Mack Trucks and United Auto Workers (UAW) negotiators reached tentative agreements this week on the four local agreements that were not ratified by UAW members Oct. 8, yet both sides remain at odds over economic demands at the master contract level that, Mack said via statement Thursday night, "continue to be unrealistic."
Per the terms of the tentative agreement the average wage increase over five years would be 36%, with an average immediate wage increase for all covered employees of nearly 15%. For employees not yet at the top rate (nearly half the total workforce) the average increase over five years would be 55%, and the average immediate wage increase would be more than 20%. Most employees already at the top rate would receive an immediate wage increase of 10%, and up to 20% compounded over five years, even though company research shows that these employees are already above market rates, Mack Trucks said.

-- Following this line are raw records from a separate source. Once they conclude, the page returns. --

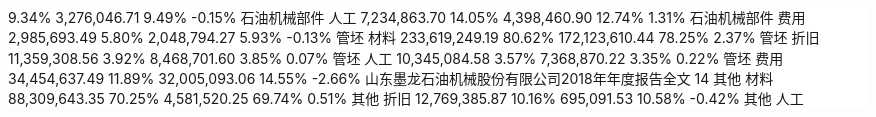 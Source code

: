 9.34%
3,276,046.71
9.49%
-0.15%
石油机械部件
人工
7,234,863.70
14.05%
4,398,460.90
12.74%
1.31%
石油机械部件
费用
2,985,693.49
5.80%
2,048,794.27
5.93%
-0.13%
管坯
材料
233,619,249.19
80.62%
172,123,610.44
78.25%
2.37%
管坯
折旧
11,359,308.56
3.92%
8,468,701.60
3.85%
0.07%
管坯
人工
10,345,084.58
3.57%
7,368,870.22
3.35%
0.22%
管坯
费用
34,454,637.49
11.89%
32,005,093.06
14.55%
-2.66%
山东墨龙石油机械股份有限公司2018年年度报告全文
14
其他
材料
88,309,643.35
70.25%
4,581,520.25
69.74%
0.51%
其他
折旧
12,769,385.87
10.16%
695,091.53
10.58%
-0.42%
其他
人工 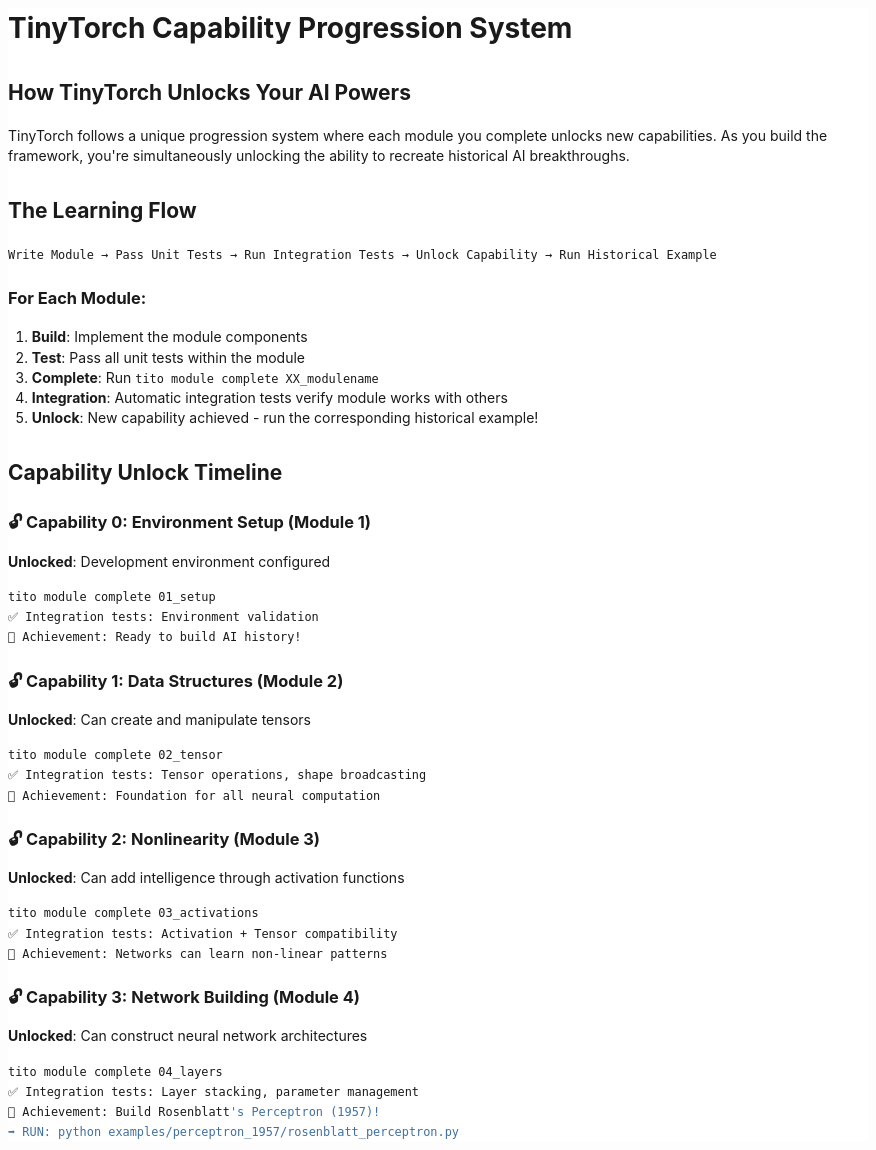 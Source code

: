 # TinyTorch Capability Progression System

## How TinyTorch Unlocks Your AI Powers

TinyTorch follows a unique progression system where each module you complete unlocks new capabilities. As you build the framework, you're simultaneously unlocking the ability to recreate historical AI breakthroughs.

## The Learning Flow

```
Write Module → Pass Unit Tests → Run Integration Tests → Unlock Capability → Run Historical Example
```

### For Each Module:
1. **Build**: Implement the module components
2. **Test**: Pass all unit tests within the module
3. **Complete**: Run `tito module complete XX_modulename`
4. **Integration**: Automatic integration tests verify module works with others
5. **Unlock**: New capability achieved - run the corresponding historical example!

## Capability Unlock Timeline

### 🔓 Capability 0: Environment Setup (Module 1)
**Unlocked**: Development environment configured
```bash
tito module complete 01_setup
✅ Integration tests: Environment validation
🎯 Achievement: Ready to build AI history!
```

### 🔓 Capability 1: Data Structures (Module 2)
**Unlocked**: Can create and manipulate tensors
```bash
tito module complete 02_tensor
✅ Integration tests: Tensor operations, shape broadcasting
🎯 Achievement: Foundation for all neural computation
```

### 🔓 Capability 2: Nonlinearity (Module 3)
**Unlocked**: Can add intelligence through activation functions
```bash
tito module complete 03_activations
✅ Integration tests: Activation + Tensor compatibility
🎯 Achievement: Networks can learn non-linear patterns
```

### 🔓 Capability 3: Network Building (Module 4)
**Unlocked**: Can construct neural network architectures
```bash
tito module complete 04_layers
✅ Integration tests: Layer stacking, parameter management
🎯 Achievement: Build Rosenblatt's Perceptron (1957)!
➡️ RUN: python examples/perceptron_1957/rosenblatt_perceptron.py
```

Premiums for the company’s healthcare coverage, which have not increased in more than six years despite a 66% increase in the company’s costs over the last decade, according to Mack Trucks, would remain unchanged for five more years.
The union continues to seek wage increases, holiday schedules, seniority, retirement and benefits, among other concessions.
Mack Trucks said Thursday night it stands by the economic terms of its Oct. 1 tentative agreement with the union, which UAW leadership endorsed and called a “record” contract for the heavy truck industry. Mack Trucks seemingly side-stepped a strike Oct. 1, reaching a tentative agreement with the UAW that its membership – 3,900 employees – ultimately shot down by 73%. Those workers went on strike a week later at Mack facilities in Pennsylvania, Maryland and Florida.
A lengthy labor stalemate has implications beyond just Mack Trucks. Mack's facility in Hagerstown, Maryland, also assembles powertrain components for sister-company Volvo Trucks.
This isn't Volvo Group's first tangle with UAW labor stoppages. Six UAW chapters representing more than 3,500 Mack Trucks employees at five of the company’s plants went on strike in 2019 for almost two weeks. Volvo Trucks North America endured a UAW work stoppage in 2021 that dragged on for more than a month.